[Provided data Boundary: Start]

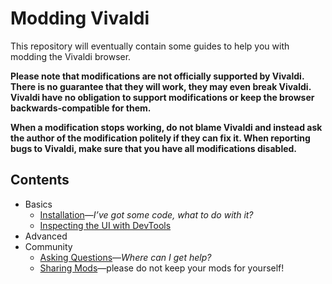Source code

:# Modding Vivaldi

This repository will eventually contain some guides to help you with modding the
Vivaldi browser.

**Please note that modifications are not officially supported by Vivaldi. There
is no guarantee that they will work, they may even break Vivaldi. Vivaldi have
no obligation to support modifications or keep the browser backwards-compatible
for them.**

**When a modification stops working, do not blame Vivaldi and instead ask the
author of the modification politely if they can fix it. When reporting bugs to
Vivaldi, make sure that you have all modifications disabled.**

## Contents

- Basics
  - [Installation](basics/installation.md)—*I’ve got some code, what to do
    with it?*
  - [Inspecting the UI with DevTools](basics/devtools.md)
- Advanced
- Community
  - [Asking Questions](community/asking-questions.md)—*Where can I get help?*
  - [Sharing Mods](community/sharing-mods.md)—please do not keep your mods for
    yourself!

[Provided data Boundary: End]

== What you will do ==
Search the listing for the word "that". Copy every line in which it occurs.

== Answer space ==
**Please note that modifications are not officially supported by Vivaldi. There
is no guarantee that they will work, they may even break Vivaldi. Vivaldi have
Vivaldi, make sure that you have all modifications disabled.**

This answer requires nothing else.